# Directions for this task:
Using the material below, set down only the line containing "- 聊天基础 starter" and the lines after it, unchanged.

# Source information:

• • •

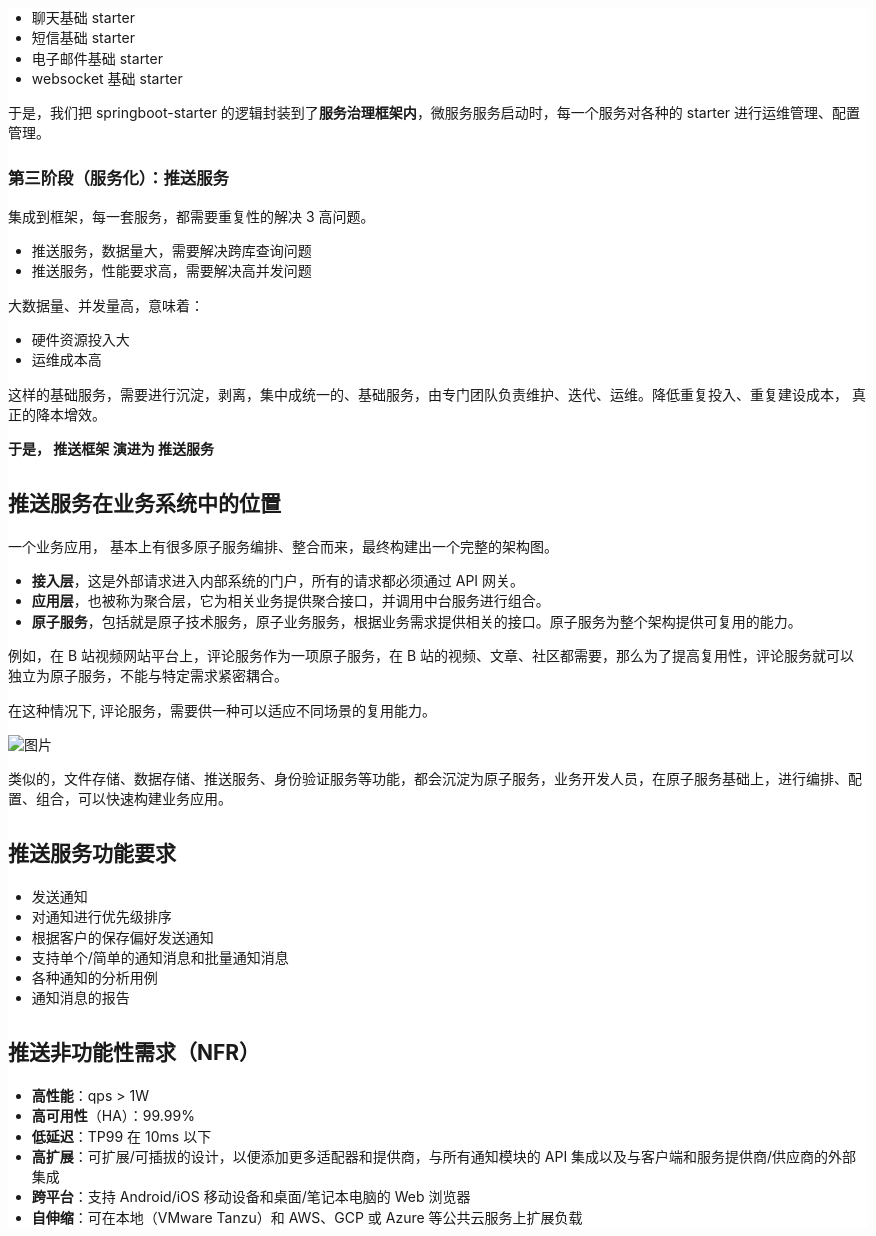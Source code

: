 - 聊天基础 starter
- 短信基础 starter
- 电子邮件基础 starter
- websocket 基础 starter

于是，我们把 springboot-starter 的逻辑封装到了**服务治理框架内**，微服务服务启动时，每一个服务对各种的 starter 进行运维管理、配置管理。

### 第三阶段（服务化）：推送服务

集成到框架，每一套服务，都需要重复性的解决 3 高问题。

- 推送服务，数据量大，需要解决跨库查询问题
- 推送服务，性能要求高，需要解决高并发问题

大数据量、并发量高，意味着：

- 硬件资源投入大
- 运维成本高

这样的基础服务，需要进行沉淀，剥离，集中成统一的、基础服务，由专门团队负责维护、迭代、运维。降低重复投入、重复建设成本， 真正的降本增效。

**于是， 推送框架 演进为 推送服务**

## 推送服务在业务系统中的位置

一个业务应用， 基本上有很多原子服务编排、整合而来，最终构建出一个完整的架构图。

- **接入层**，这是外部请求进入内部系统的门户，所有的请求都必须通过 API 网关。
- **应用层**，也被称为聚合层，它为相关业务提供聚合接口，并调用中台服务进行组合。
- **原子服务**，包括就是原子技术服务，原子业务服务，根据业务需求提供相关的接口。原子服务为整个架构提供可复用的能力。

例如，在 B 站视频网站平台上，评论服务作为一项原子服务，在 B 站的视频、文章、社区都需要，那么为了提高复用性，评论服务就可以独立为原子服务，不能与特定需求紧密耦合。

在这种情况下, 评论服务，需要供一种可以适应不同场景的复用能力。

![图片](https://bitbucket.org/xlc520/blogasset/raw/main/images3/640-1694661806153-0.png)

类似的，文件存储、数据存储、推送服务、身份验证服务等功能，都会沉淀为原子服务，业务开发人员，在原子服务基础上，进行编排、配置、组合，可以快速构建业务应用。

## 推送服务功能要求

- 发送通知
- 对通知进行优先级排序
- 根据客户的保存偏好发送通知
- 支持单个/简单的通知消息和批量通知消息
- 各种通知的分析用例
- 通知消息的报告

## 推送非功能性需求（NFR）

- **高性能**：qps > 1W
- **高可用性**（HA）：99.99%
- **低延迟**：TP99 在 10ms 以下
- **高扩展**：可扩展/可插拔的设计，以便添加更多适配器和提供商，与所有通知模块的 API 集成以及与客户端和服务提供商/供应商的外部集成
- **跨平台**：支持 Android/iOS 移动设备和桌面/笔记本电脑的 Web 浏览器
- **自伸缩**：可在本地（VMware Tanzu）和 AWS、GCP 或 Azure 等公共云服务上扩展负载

• • •

# Result of this exercise:
: - 聊天基础 starter
- 短信基础 starter
- 电子邮件基础 starter
- websocket 基础 starter

于是，我们把 springboot-starter 的逻辑封装到了**服务治理框架内**，微服务服务启动时，每一个服务对各种的 starter 进行运维管理、配置管理。

### 第三阶段（服务化）：推送服务

集成到框架，每一套服务，都需要重复性的解决 3 高问题。

- 推送服务，数据量大，需要解决跨库查询问题
- 推送服务，性能要求高，需要解决高并发问题

大数据量、并发量高，意味着：

- 硬件资源投入大
- 运维成本高

这样的基础服务，需要进行沉淀，剥离，集中成统一的、基础服务，由专门团队负责维护、迭代、运维。降低重复投入、重复建设成本， 真正的降本增效。

**于是， 推送框架 演进为 推送服务**

## 推送服务在业务系统中的位置

一个业务应用， 基本上有很多原子服务编排、整合而来，最终构建出一个完整的架构图。

- **接入层**，这是外部请求进入内部系统的门户，所有的请求都必须通过 API 网关。
- **应用层**，也被称为聚合层，它为相关业务提供聚合接口，并调用中台服务进行组合。
- **原子服务**，包括就是原子技术服务，原子业务服务，根据业务需求提供相关的接口。原子服务为整个架构提供可复用的能力。

例如，在 B 站视频网站平台上，评论服务作为一项原子服务，在 B 站的视频、文章、社区都需要，那么为了提高复用性，评论服务就可以独立为原子服务，不能与特定需求紧密耦合。

在这种情况下, 评论服务，需要供一种可以适应不同场景的复用能力。

![图片](https://bitbucket.org/xlc520/blogasset/raw/main/images3/640-1694661806153-0.png)

类似的，文件存储、数据存储、推送服务、身份验证服务等功能，都会沉淀为原子服务，业务开发人员，在原子服务基础上，进行编排、配置、组合，可以快速构建业务应用。

## 推送服务功能要求

- 发送通知
- 对通知进行优先级排序
- 根据客户的保存偏好发送通知
- 支持单个/简单的通知消息和批量通知消息
- 各种通知的分析用例
- 通知消息的报告

## 推送非功能性需求（NFR）

- **高性能**：qps > 1W
- **高可用性**（HA）：99.99%
- **低延迟**：TP99 在 10ms 以下
- **高扩展**：可扩展/可插拔的设计，以便添加更多适配器和提供商，与所有通知模块的 API 集成以及与客户端和服务提供商/供应商的外部集成
- **跨平台**：支持 Android/iOS 移动设备和桌面/笔记本电脑的 Web 浏览器
- **自伸缩**：可在本地（VMware Tanzu）和 AWS、GCP 或 Azure 等公共云服务上扩展负载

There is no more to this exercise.